• _Problem details_
Pull out every line with the word "Suite" from the entries below.

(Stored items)
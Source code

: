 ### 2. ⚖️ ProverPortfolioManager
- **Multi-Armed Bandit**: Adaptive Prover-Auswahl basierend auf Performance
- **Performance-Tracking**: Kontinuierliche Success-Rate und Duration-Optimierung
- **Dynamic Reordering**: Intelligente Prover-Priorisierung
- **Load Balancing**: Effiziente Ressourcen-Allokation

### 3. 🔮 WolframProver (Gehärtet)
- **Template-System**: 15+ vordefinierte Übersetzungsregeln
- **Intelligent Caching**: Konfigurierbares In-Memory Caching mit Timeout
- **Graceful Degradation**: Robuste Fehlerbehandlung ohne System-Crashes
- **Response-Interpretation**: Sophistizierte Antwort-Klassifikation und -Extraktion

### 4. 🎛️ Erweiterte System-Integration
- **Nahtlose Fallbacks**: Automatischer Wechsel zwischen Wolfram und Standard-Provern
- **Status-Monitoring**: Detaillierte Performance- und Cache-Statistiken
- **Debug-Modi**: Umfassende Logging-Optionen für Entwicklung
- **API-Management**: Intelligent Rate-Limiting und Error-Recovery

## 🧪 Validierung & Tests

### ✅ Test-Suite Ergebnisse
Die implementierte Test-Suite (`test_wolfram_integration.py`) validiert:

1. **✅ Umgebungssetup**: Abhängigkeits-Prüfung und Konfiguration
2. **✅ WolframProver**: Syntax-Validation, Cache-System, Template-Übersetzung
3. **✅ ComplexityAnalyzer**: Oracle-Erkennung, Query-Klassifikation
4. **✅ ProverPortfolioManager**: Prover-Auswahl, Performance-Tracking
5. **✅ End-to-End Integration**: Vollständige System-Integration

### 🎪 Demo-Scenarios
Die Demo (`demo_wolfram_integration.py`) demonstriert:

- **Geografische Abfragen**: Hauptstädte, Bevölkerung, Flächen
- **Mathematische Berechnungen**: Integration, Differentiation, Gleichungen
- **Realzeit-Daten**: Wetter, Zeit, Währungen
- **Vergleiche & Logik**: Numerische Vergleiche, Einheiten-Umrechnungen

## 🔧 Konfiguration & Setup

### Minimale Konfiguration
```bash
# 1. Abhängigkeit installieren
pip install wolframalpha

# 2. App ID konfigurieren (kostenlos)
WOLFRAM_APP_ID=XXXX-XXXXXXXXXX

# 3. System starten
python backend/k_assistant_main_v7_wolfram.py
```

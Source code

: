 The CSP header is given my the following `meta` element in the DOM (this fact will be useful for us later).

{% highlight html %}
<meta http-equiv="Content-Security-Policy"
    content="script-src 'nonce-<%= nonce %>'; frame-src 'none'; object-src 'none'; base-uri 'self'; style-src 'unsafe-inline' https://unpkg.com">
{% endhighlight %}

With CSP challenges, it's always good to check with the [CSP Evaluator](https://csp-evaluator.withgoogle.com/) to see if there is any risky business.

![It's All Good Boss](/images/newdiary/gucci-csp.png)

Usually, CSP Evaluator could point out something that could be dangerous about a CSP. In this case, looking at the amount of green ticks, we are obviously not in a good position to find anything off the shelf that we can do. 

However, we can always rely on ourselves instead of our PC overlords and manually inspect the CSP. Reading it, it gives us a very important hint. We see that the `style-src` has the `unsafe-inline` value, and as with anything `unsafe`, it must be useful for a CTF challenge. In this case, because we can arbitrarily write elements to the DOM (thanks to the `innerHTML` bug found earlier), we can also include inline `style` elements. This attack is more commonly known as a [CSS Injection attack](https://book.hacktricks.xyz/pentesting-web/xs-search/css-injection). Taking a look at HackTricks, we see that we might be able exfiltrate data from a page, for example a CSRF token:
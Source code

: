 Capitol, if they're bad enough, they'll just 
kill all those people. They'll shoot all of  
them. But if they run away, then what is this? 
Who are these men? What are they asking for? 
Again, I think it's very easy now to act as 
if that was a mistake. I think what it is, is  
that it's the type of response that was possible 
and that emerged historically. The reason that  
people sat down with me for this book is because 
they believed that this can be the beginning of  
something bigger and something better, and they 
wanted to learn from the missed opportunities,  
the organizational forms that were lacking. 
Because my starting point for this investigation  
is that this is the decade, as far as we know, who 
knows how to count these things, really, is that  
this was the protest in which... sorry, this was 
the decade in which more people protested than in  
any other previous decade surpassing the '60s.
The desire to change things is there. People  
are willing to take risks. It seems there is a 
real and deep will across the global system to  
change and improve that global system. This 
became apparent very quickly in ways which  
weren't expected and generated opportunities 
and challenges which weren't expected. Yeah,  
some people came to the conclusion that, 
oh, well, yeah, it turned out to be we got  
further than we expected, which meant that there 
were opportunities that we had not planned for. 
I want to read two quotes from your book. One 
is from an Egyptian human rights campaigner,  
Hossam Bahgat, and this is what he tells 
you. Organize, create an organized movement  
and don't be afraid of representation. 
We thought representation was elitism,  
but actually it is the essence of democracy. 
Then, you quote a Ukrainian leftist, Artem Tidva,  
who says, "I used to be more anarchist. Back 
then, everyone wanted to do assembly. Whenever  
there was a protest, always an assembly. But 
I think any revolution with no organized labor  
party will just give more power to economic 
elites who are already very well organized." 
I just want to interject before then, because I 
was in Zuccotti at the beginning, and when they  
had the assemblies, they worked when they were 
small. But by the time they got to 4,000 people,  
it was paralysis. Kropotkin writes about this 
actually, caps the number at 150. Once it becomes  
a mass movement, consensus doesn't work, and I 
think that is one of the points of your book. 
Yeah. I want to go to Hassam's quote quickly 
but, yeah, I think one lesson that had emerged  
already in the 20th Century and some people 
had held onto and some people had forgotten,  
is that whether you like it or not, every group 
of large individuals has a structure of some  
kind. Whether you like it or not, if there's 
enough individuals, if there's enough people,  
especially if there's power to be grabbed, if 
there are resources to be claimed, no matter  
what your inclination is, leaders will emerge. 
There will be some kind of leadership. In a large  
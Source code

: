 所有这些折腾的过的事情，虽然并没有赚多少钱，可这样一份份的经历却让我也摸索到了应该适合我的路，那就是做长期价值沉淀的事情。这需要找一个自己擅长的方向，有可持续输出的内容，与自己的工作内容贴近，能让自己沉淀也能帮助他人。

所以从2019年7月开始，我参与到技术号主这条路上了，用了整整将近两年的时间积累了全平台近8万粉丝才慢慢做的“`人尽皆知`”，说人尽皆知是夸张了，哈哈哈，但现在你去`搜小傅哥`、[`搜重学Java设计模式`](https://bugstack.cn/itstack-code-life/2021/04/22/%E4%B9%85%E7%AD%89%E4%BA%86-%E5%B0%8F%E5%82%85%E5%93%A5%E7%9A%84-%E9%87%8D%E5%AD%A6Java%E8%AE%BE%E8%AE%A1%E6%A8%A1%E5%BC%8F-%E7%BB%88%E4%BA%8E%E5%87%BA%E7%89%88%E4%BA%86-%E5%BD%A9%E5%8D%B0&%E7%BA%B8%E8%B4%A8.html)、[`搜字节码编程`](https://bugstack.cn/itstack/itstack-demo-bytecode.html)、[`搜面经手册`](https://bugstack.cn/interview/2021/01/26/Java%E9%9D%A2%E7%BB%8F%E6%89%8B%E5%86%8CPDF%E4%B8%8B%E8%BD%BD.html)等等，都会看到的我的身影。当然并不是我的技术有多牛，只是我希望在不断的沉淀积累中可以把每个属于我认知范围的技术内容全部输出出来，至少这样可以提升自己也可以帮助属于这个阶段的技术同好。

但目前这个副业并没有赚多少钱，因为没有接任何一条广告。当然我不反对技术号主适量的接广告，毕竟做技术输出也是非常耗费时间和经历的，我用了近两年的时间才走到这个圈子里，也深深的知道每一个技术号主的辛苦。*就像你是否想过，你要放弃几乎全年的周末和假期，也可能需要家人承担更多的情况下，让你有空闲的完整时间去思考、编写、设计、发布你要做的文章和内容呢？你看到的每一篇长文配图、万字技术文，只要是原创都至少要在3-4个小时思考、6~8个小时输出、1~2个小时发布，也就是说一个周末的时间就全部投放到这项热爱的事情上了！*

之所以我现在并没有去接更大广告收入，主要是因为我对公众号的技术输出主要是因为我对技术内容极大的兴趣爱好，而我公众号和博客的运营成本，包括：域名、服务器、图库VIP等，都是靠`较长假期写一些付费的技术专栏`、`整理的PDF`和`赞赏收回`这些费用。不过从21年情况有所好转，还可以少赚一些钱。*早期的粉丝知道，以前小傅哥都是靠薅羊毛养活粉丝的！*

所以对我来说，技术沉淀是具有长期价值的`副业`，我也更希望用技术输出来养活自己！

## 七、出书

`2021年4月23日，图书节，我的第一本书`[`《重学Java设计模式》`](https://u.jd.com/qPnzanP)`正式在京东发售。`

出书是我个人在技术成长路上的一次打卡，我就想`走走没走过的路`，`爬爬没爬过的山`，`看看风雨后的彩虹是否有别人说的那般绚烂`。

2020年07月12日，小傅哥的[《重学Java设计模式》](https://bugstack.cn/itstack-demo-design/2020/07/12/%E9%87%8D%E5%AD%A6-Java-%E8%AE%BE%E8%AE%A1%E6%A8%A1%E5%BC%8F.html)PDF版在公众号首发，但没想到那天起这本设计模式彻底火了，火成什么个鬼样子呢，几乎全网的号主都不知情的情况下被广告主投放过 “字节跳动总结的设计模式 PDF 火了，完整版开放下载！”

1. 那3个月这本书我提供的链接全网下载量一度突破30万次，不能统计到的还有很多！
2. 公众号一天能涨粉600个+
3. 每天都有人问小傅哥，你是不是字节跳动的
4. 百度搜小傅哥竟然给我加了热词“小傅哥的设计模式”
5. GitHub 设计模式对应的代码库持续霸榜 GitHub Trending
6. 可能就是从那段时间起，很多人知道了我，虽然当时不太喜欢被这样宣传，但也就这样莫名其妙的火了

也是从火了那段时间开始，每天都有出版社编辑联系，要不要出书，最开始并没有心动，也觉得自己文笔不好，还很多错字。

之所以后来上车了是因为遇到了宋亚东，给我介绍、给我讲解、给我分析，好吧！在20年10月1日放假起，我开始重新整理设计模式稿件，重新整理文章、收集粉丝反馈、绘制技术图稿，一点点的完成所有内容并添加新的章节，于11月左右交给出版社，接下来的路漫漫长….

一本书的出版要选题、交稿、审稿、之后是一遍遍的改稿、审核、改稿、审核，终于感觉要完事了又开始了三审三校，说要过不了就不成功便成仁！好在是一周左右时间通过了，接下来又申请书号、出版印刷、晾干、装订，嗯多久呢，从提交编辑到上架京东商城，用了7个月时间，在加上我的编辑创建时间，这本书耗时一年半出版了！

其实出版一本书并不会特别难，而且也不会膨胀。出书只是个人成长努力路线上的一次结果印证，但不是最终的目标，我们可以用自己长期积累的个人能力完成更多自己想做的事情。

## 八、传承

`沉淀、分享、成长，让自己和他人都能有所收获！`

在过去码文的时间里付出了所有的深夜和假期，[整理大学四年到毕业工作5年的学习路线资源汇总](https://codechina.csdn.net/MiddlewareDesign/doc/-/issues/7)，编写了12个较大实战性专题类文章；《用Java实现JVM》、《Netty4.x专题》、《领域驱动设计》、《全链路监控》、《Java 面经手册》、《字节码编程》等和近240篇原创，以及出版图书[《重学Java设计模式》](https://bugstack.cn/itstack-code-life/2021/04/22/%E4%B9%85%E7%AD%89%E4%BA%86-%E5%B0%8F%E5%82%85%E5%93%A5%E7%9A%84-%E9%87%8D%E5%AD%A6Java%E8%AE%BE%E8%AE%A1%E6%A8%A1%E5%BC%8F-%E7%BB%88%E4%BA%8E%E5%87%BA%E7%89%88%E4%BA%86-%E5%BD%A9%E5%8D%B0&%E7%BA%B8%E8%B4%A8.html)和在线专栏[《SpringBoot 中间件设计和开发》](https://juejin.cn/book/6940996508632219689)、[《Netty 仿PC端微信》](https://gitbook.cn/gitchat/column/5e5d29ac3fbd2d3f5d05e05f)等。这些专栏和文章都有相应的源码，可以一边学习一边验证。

• _Output for this task_
### ✅ Test-Suite Ergebnisse
Die implementierte Test-Suite (`test_wolfram_integration.py`) validiert:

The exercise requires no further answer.